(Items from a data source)
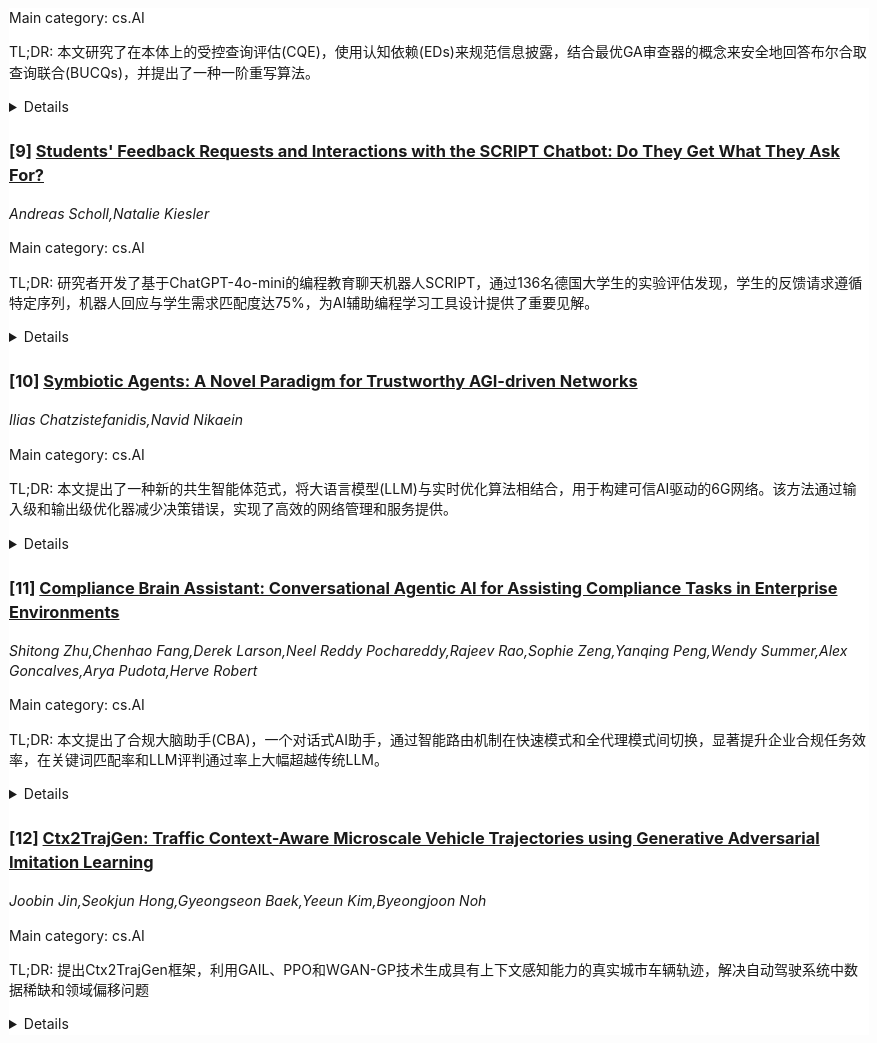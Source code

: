 Main category: cs.AI

TL;DR: 本文研究了在本体上的受控查询评估(CQE)，使用认知依赖(EDs)来规范信息披露，结合最优GA审查器的概念来安全地回答布尔合取查询联合(BUCQs)，并提出了一种一阶重写算法。


<details><summary>Details</summary></details>


### [9] [Students' Feedback Requests and Interactions with the SCRIPT Chatbot: Do They Get What They Ask For?](https://arxiv.org/abs/2507.17258)
*Andreas Scholl,Natalie Kiesler*

Main category: cs.AI

TL;DR: 研究者开发了基于ChatGPT-4o-mini的编程教育聊天机器人SCRIPT，通过136名德国大学生的实验评估发现，学生的反馈请求遵循特定序列，机器人回应与学生需求匹配度达75%，为AI辅助编程学习工具设计提供了重要见解。


<details><summary>Details</summary></details>


### [10] [Symbiotic Agents: A Novel Paradigm for Trustworthy AGI-driven Networks](https://arxiv.org/abs/2507.17695)
*Ilias Chatzistefanidis,Navid Nikaein*

Main category: cs.AI

TL;DR: 本文提出了一种新的共生智能体范式，将大语言模型(LLM)与实时优化算法相结合，用于构建可信AI驱动的6G网络。该方法通过输入级和输出级优化器减少决策错误，实现了高效的网络管理和服务提供。


<details><summary>Details</summary></details>


### [11] [Compliance Brain Assistant: Conversational Agentic AI for Assisting Compliance Tasks in Enterprise Environments](https://arxiv.org/abs/2507.17289)
*Shitong Zhu,Chenhao Fang,Derek Larson,Neel Reddy Pochareddy,Rajeev Rao,Sophie Zeng,Yanqing Peng,Wendy Summer,Alex Goncalves,Arya Pudota,Herve Robert*

Main category: cs.AI

TL;DR: 本文提出了合规大脑助手(CBA)，一个对话式AI助手，通过智能路由机制在快速模式和全代理模式间切换，显著提升企业合规任务效率，在关键词匹配率和LLM评判通过率上大幅超越传统LLM。


<details><summary>Details</summary></details>


### [12] [Ctx2TrajGen: Traffic Context-Aware Microscale Vehicle Trajectories using Generative Adversarial Imitation Learning](https://arxiv.org/abs/2507.17418)
*Joobin Jin,Seokjun Hong,Gyeongseon Baek,Yeeun Kim,Byeongjoon Noh*

Main category: cs.AI

TL;DR: 提出Ctx2TrajGen框架，利用GAIL、PPO和WGAN-GP技术生成具有上下文感知能力的真实城市车辆轨迹，解决自动驾驶系统中数据稀缺和领域偏移问题


<details><summary>Details</summary></details>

* **What is required**: Keep the pictures out and write out the records exactly.

* **Exercise response**:
Source code

: Main category: cs.AI

TL;DR: 本文研究了在本体上的受控查询评估(CQE)，使用认知依赖(EDs)来规范信息披露，结合最优GA审查器的概念来安全地回答布尔合取查询联合(BUCQs)，并提出了一种一阶重写算法。


<details><summary>Details</summary></details>


### [9] [Students' Feedback Requests and Interactions with the SCRIPT Chatbot: Do They Get What They Ask For?](https://arxiv.org/abs/2507.17258)
*Andreas Scholl,Natalie Kiesler*

Main category: cs.AI

TL;DR: 研究者开发了基于ChatGPT-4o-mini的编程教育聊天机器人SCRIPT，通过136名德国大学生的实验评估发现，学生的反馈请求遵循特定序列，机器人回应与学生需求匹配度达75%，为AI辅助编程学习工具设计提供了重要见解。


<details><summary>Details</summary></details>


### [10] [Symbiotic Agents: A Novel Paradigm for Trustworthy AGI-driven Networks](https://arxiv.org/abs/2507.17695)
*Ilias Chatzistefanidis,Navid Nikaein*

Main category: cs.AI

TL;DR: 本文提出了一种新的共生智能体范式，将大语言模型(LLM)与实时优化算法相结合，用于构建可信AI驱动的6G网络。该方法通过输入级和输出级优化器减少决策错误，实现了高效的网络管理和服务提供。


<details><summary>Details</summary></details>


### [11] [Compliance Brain Assistant: Conversational Agentic AI for Assisting Compliance Tasks in Enterprise Environments](https://arxiv.org/abs/2507.17289)
*Shitong Zhu,Chenhao Fang,Derek Larson,Neel Reddy Pochareddy,Rajeev Rao,Sophie Zeng,Yanqing Peng,Wendy Summer,Alex Goncalves,Arya Pudota,Herve Robert*

Main category: cs.AI

TL;DR: 本文提出了合规大脑助手(CBA)，一个对话式AI助手，通过智能路由机制在快速模式和全代理模式间切换，显著提升企业合规任务效率，在关键词匹配率和LLM评判通过率上大幅超越传统LLM。


<details><summary>Details</summary></details>


### [12] [Ctx2TrajGen: Traffic Context-Aware Microscale Vehicle Trajectories using Generative Adversarial Imitation Learning](https://arxiv.org/abs/2507.17418)
*Joobin Jin,Seokjun Hong,Gyeongseon Baek,Yeeun Kim,Byeongjoon Noh*

Main category: cs.AI

TL;DR: 提出Ctx2TrajGen框架，利用GAIL、PPO和WGAN-GP技术生成具有上下文感知能力的真实城市车辆轨迹，解决自动驾驶系统中数据稀缺和领域偏移问题


<details><summary>Details</summary></details>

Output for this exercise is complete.